There is an unusual element to the narration. Jane’s story is narrated in third person, but she is accompanied by an invisible chorus of voices, the leader speaking in first person plural. This collective comments throughout on what Jane is doing and how she is feeling, much like a Greek chorus would in a drama. One of the mysteries is the identity of this group. They are not exactly ghosts; one of the children in the group “thinks it’s fun to pretend he’s dead.” Jane is unaware of them but they can sense each other: “every presence has a kind of weight, something felt: moods and shifts and feelings, a steady pulse of being.” The narrator speaks of their being lost with Jane being “the closest thing we’ve got to a map.” Their hope is that “eventually we might discover who we have been, what purpose we serve and what use we might one day be.” At first, I was perturbed by this “supernatural” element, but gradually realized that the presence and commentary of this otherworldly group provide thematic depth.

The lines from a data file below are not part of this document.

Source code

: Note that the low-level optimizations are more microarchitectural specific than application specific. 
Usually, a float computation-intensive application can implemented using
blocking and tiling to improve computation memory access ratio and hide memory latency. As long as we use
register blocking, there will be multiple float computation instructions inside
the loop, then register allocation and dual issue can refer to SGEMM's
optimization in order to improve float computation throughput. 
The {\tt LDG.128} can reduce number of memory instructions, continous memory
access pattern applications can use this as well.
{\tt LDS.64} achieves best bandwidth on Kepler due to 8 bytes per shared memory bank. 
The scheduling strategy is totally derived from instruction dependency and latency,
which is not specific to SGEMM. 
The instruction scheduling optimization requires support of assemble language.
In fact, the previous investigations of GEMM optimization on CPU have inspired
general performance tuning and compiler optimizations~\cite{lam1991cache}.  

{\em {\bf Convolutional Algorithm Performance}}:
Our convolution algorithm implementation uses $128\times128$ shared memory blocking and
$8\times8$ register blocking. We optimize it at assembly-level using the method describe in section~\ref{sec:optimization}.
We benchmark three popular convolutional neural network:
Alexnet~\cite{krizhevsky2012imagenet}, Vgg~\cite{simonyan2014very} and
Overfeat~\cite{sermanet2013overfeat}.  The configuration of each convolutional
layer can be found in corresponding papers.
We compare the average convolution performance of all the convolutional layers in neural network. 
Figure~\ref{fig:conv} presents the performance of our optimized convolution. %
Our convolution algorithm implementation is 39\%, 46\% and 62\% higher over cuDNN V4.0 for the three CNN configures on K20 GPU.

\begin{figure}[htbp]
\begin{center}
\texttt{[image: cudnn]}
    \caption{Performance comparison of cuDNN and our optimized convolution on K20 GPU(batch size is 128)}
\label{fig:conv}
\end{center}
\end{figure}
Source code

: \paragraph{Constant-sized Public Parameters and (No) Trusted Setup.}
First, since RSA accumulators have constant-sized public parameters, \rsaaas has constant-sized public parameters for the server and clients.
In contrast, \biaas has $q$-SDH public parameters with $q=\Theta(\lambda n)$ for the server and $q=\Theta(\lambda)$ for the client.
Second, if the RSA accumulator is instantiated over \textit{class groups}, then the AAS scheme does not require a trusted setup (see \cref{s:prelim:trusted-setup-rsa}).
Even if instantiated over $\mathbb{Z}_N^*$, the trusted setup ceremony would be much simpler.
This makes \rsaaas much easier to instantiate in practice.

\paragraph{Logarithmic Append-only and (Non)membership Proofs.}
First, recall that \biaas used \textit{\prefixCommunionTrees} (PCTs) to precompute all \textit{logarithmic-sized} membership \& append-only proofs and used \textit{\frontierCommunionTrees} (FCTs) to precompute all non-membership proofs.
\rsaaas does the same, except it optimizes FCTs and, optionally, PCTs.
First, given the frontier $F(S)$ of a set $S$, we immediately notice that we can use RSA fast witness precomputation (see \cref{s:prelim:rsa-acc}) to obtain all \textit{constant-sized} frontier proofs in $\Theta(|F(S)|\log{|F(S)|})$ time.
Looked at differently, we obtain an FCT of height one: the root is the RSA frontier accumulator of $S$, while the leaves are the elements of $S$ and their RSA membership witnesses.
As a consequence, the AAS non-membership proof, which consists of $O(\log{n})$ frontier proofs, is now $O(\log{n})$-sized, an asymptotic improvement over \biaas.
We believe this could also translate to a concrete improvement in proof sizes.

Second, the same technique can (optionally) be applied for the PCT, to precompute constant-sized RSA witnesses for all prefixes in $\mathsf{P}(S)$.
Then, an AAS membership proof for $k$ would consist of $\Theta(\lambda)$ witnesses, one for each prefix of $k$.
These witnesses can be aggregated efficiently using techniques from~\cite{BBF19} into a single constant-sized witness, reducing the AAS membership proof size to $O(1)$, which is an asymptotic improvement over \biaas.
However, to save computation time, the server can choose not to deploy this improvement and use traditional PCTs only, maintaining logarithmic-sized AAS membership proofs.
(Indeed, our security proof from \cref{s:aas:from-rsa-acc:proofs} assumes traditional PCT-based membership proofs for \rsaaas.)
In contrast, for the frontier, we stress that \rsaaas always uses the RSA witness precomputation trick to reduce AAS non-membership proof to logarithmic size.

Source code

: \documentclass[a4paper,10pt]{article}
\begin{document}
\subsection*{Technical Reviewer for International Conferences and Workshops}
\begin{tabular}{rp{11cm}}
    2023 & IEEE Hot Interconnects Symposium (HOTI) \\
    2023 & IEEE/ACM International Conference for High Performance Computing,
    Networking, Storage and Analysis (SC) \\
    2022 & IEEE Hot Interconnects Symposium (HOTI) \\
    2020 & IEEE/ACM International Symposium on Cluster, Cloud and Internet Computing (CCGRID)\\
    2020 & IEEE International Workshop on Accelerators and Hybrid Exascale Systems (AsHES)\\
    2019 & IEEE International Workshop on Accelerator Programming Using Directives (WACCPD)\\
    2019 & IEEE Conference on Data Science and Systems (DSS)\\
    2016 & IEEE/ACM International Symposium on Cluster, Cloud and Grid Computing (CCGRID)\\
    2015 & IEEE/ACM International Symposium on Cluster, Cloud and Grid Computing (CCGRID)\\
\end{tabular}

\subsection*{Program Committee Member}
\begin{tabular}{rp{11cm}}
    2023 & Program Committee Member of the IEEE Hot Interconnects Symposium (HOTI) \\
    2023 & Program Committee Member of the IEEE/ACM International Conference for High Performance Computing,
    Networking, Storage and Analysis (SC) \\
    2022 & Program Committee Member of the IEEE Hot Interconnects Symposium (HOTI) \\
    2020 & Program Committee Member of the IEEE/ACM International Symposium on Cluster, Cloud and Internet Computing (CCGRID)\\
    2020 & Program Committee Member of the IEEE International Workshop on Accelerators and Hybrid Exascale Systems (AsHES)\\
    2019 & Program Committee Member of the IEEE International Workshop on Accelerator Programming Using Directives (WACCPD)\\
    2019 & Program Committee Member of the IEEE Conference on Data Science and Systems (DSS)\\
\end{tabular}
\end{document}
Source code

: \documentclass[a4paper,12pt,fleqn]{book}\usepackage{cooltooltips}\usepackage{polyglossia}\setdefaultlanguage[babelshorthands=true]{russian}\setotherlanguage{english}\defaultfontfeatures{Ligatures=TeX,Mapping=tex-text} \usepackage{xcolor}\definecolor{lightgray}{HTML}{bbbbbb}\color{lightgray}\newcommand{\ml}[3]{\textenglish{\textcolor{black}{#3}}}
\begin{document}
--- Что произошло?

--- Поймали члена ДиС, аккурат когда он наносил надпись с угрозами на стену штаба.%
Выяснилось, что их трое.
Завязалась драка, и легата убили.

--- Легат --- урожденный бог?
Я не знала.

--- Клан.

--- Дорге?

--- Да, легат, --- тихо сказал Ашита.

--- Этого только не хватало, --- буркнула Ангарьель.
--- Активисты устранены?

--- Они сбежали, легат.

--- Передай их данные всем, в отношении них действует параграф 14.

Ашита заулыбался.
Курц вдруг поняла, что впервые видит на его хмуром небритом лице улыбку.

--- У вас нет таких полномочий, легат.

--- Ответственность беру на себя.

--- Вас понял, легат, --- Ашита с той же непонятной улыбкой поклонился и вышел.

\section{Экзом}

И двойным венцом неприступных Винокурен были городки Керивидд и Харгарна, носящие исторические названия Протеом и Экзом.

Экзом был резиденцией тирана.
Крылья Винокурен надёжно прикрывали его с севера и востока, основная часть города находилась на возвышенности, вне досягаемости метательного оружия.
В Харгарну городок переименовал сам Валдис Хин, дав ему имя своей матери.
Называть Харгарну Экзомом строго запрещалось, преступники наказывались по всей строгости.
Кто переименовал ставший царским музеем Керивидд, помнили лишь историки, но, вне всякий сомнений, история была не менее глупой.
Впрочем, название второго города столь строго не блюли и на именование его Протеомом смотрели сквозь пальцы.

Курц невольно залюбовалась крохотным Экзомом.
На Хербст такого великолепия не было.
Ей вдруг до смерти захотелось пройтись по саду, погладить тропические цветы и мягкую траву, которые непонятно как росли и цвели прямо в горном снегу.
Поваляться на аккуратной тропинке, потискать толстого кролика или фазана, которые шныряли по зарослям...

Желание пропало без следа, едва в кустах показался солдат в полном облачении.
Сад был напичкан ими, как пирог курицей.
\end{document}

A major theme is that of the interplay of past and present. Jane’s sections are narrated in the present tense, but it is obvious that she is very much defined by her past. The trauma of Lily’s disappearance has had lasting effects. As an archivist, she has an intense relationship with the past: “so much can be recreated; all the bits and snippets – the receipts for roses, inventories tucked into books, even sherry glasses or cigar boxes or the worn clasp on a velvet band – are enough to conjure whole lives.” Gradually it becomes clearer who the unseen presences were; it seems almost as if they were revived by Jane when she began her research: “This is why we’re here: because Jane thinks about us almost as much as she thinks about herself, because the distance between her life and ours is not as great as with others.” “The living only see what’s useful” and so tend to disregard much. Like Jane, when she visited the cave paintings at Font-de-Gaume and didn’t realize she had been “surrounded” by drawings, we are surrounded by the past. In the end perhaps it is best to think of the chorus as a reminder of past lives who “are never dead to us, until we have forgotten them.” Perhaps those who lived in the world before us now have “a different way of relating to the world, another mode of being,” another way of seeing the world before us.

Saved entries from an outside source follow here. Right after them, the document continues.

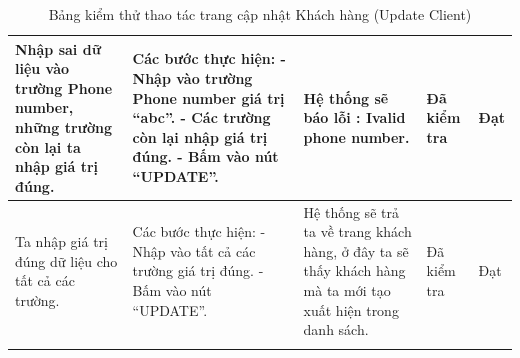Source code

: \documentclass[a4paper]{article}
\begin{document}
\begin{longtable}{ | p{} |p{} | p{}  | p{}  | p{}  | }
\hline
Nhập sai dữ liệu vào trường Phone number, những trường còn lại ta nhập giá trị đúng. &
Các bước thực hiện: \newline
- Nhập vào trường Phone number giá trị  “abc”.  \newline
- Các trường còn lại nhập giá trị đúng. \newline
- Bấm vào nút “UPDATE”.
&
Hệ thống sẽ báo lỗi :  Ivalid phone number.
&
Đã kiểm tra &
Đạt \\

\hline
Ta nhập giá trị đúng dữ liệu cho tất cả các trường. &
Các bước thực hiện: \newline
- Nhập vào tất cả các trường giá trị đúng.  \newline
- Bấm vào nút “UPDATE”.
&
Hệ thống sẽ trả ta về trang khách hàng, ở đây ta sẽ thấy khách hàng mà ta mới tạo xuất hiện trong danh sách.
&
Đã kiểm tra &
Đạt \\

\hline
\caption{Bảng kiểm thử thao tác trang cập nhật Khách hàng (Update Client)}
\end{longtable}

\end{document}
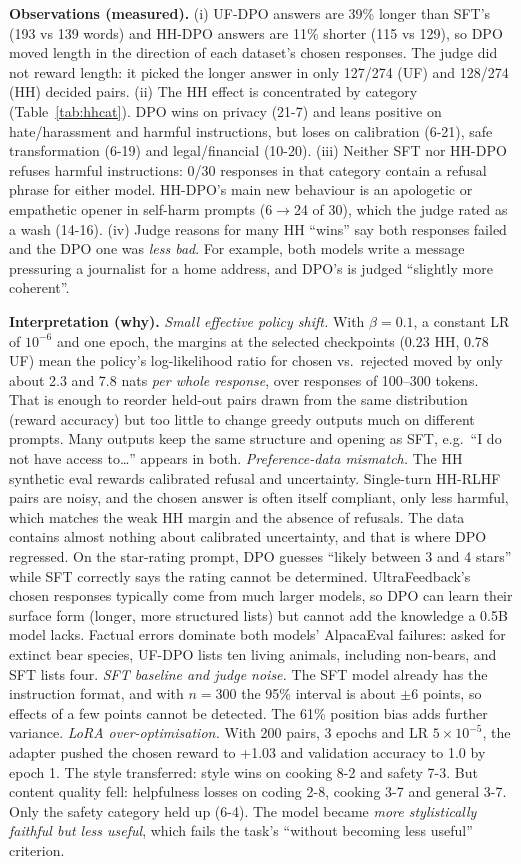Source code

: \documentclass[10pt]{article}
\begin{document}
\textbf{Observations (measured).}
(i) UF-DPO answers are 39\% longer than SFT's (193 vs 139 words) and HH-DPO answers are 11\% shorter (115 vs 129), so DPO moved length in the direction of each dataset's chosen responses. The judge did not reward length: it picked the longer answer in only 127/274 (UF) and 128/274 (HH) decided pairs.
(ii) The HH effect is concentrated by category (Table~\ref{tab:hhcat}). DPO wins on privacy (21-7) and leans positive on hate/harassment and harmful instructions, but loses on calibration (6-21), safe transformation (6-19) and legal/financial (10-20).
(iii) Neither SFT nor HH-DPO refuses harmful instructions: 0/30 responses in that category contain a refusal phrase for either model. HH-DPO's main new behaviour is an apologetic or empathetic opener in self-harm prompts (6$\to$24 of 30), which the judge rated as a wash (14-16).
(iv) Judge reasons for many HH ``wins'' say both responses failed and the DPO one was \emph{less bad}. For example, both models write a message pressuring a journalist for a home address, and DPO's is judged ``slightly more coherent''.

\textbf{Interpretation (why).}
\emph{Small effective policy shift.} With $\beta=0.1$, a constant LR of $10^{-6}$ and one epoch, the margins at the selected checkpoints (0.23 HH, 0.78 UF) mean the policy's log-likelihood ratio for chosen vs.\ rejected moved by only about 2.3 and 7.8 nats \emph{per whole response}, over responses of 100--300 tokens. That is enough to reorder held-out pairs drawn from the same distribution (reward accuracy) but too little to change greedy outputs much on different prompts. Many outputs keep the same structure and opening as SFT, e.g.\ ``I do not have access to\dots'' appears in both.
\emph{Preference-data mismatch.} The HH synthetic eval rewards calibrated refusal and uncertainty. Single-turn HH-RLHF pairs are noisy, and the chosen answer is often itself compliant, only less harmful, which matches the weak HH margin and the absence of refusals. The data contains almost nothing about calibrated uncertainty, and that is where DPO regressed. On the star-rating prompt, DPO guesses ``likely between 3 and 4 stars'' while SFT correctly says the rating cannot be determined. UltraFeedback's chosen responses typically come from much larger models, so DPO can learn their surface form (longer, more structured lists) but cannot add the knowledge a 0.5B model lacks. Factual errors dominate both models' AlpacaEval failures: asked for extinct bear species, UF-DPO lists ten living animals, including non-bears, and SFT lists four.
\emph{SFT baseline and judge noise.} The SFT model already has the instruction format, and with $n=300$ the 95\% interval is about $\pm$6 points, so effects of a few points cannot be detected. The 61\% position bias adds further variance.
\emph{LoRA over-optimisation.} With 200 pairs, 3 epochs and LR $5\!\times\!10^{-5}$, the adapter pushed the chosen reward to +1.03 and validation accuracy to 1.0 by epoch 1. The style transferred: style wins on cooking 8-2 and safety 7-3. But content quality fell: helpfulness losses on coding 2-8, cooking 3-7 and general 3-7. Only the safety category held up (6-4). The model became \emph{more stylistically faithful but less useful}, which fails the task's ``without becoming less useful'' criterion.
\end{document}

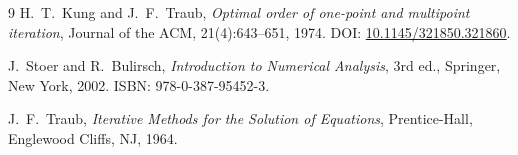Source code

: \documentclass[11pt]{article}
\begin{document}
\begin{thebibliography}{9}
H.~T.~Kung and J.~F.~Traub,
\textit{Optimal order of one-point and multipoint iteration},
Journal of the ACM, 21(4):643--651, 1974.
DOI: \href{https://doi.org/10.1145/321850.321860}{10.1145/321850.321860}.

J.~Stoer and R.~Bulirsch,
\textit{Introduction to Numerical Analysis}, 3rd ed.,
Springer, New York, 2002.
ISBN: 978-0-387-95452-3.

J.~F.~Traub,
\textit{Iterative Methods for the Solution of Equations},
Prentice-Hall, Englewood Cliffs, NJ, 1964.
\end{thebibliography}
\end{document}
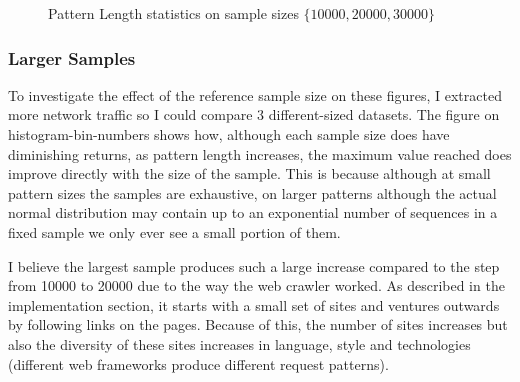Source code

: \documentclass[ %
                    author={Samuel Russell},
                supervisor={Prof. Bogdan Warinschi},
                    degree={MEng},
                     title={Innocuous Ciphertexts},
                  subtitle={The DE-CENSOR Scheme},
                      type={Research},
                      year={2018} ]{dissertation}
\begin{document}
\begin{figure}[h]
\begin{subfigure}[b]{.49\linewidth}
\end{subfigure}
\caption{Pattern Length statistics on sample sizes $\{10000, 20000, 30000\}$}
\end{figure}


\subsubsection{Larger Samples}

To investigate the effect of the reference sample size on these figures, I extracted more network traffic so I could compare 3 different-sized datasets.
The figure on histogram-bin-numbers shows how, although each sample size does have diminishing returns, as pattern length increases, the maximum value reached does improve directly with the size of the sample. This is because although at small pattern sizes the samples are exhaustive, on larger patterns although the actual normal distribution may contain up to an exponential number of sequences in a fixed sample we only ever see a small portion of them.

I believe the largest sample produces such a large increase compared to the step from 10000 to 20000 due to the way the web crawler worked.
As described in the implementation section, it starts with a small set of sites and ventures outwards by following links on the pages.
Because of this, the number of sites increases but also the diversity of these sites increases in language, style and technologies (different web frameworks produce different request patterns).
\end{document}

Besides the unique narrative technique, there is also the inconclusiveness of the ending that will discomfit some readers. There are several unanswered questions. I don’t like unnecessary loose ends, but the ending of this novel is appropriate to its subject matter. Who knows what ripples into the future, Janes present and past will have. Thus the closing sentence is wonderful: “And across the road the clock tower strikes six o’clock – a strong brass chord – and a chorus of bells follows.”

The book is beautifully written; it possesses strong lyrical qualities. At the same time, it examines serious themes for the reader to contemplate. Readers have reasons to read it more than once.